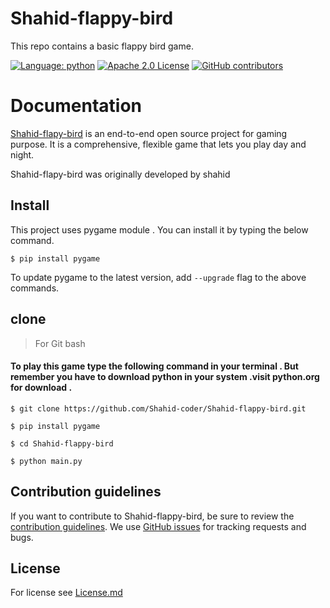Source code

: # Shahid-flappy-bird
This repo contains a basic flappy bird game.

[![Language: python](https://img.shields.io/github/languages/top/shahid-coder/shahid-flappy-bird)](https://github.com/nekohasekai/SagerNet/search?l=python)
[![Apache 2.0 License](https://img.shields.io/github/license/shahid-coder/shahid-flappy-bird)](https://github.com/shahid-coder/shahid-flappy-bird/blob/master/LICENSE)
[![GitHub contributors](https://img.shields.io/github/contributors/shahid-coder/shahid-flappy-bird)](https://github.com/shahid-coder/shahid-flappy-bird/graphs/contributors)
# Documentation

[Shahid-flapy-bird](https://github.com/Shahid-coder/Shahid-flappy-bird) is an end-to-end open source project 
for gaming purpose. It is a comprehensive, flexible game
that lets you play day and night.

Shahid-flapy-bird was originally developed by shahid

## Install
This project uses pygame module . 
You can install it by typing the below command. 

```
$ pip install pygame
```
To update pygame to the latest version, add `--upgrade` flag to the above commands.
## clone
> For Git bash
#### To play this game type the following command in your terminal . But remember you have to download python in your system .visit python.org for download . 
```
$ git clone https://github.com/Shahid-coder/Shahid-flappy-bird.git

$ pip install pygame 

$ cd Shahid-flappy-bird

$ python main.py 
```
## Contribution guidelines
If you want to contribute to Shahid-flappy-bird, be sure to review the
[contribution guidelines](CONTRIBUTING.md).
We use [GitHub issues](https://github.com/Shahid-coder/Shahid-flappy-bird/issues) for
tracking requests and bugs.
## License 
For license see [License.md](https://github.com/Shahid-coder/Shahid-flappy-bird/blob/main/LICENSE)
--------------------------------
# TASK OBJECTIVE
Each record above must be retyped exactly. Omit the pictures.

# TASK SOLUTION
Source code

: # Shahid-flappy-bird
This repo contains a basic flappy bird game.

[![Language: python](https://img.shields.io/github/languages/top/shahid-coder/shahid-flappy-bird)](https://github.com/nekohasekai/SagerNet/search?l=python)
[![Apache 2.0 License](https://img.shields.io/github/license/shahid-coder/shahid-flappy-bird)](https://github.com/shahid-coder/shahid-flappy-bird/blob/master/LICENSE)
[![GitHub contributors](https://img.shields.io/github/contributors/shahid-coder/shahid-flappy-bird)](https://github.com/shahid-coder/shahid-flappy-bird/graphs/contributors)
# Documentation

[Shahid-flapy-bird](https://github.com/Shahid-coder/Shahid-flappy-bird) is an end-to-end open source project 
for gaming purpose. It is a comprehensive, flexible game
that lets you play day and night.

Shahid-flapy-bird was originally developed by shahid

## Install
This project uses pygame module . 
You can install it by typing the below command. 

```
$ pip install pygame
```
To update pygame to the latest version, add `--upgrade` flag to the above commands.
## clone
> For Git bash
#### To play this game type the following command in your terminal . But remember you have to download python in your system .visit python.org for download . 
```
$ git clone https://github.com/Shahid-coder/Shahid-flappy-bird.git

$ pip install pygame 

$ cd Shahid-flappy-bird

$ python main.py 
```
## Contribution guidelines
If you want to contribute to Shahid-flappy-bird, be sure to review the
[contribution guidelines](CONTRIBUTING.md).
We use [GitHub issues](https://github.com/Shahid-coder/Shahid-flappy-bird/issues) for
tracking requests and bugs.
## License 
For license see [License.md](https://github.com/Shahid-coder/Shahid-flappy-bird/blob/main/LICENSE)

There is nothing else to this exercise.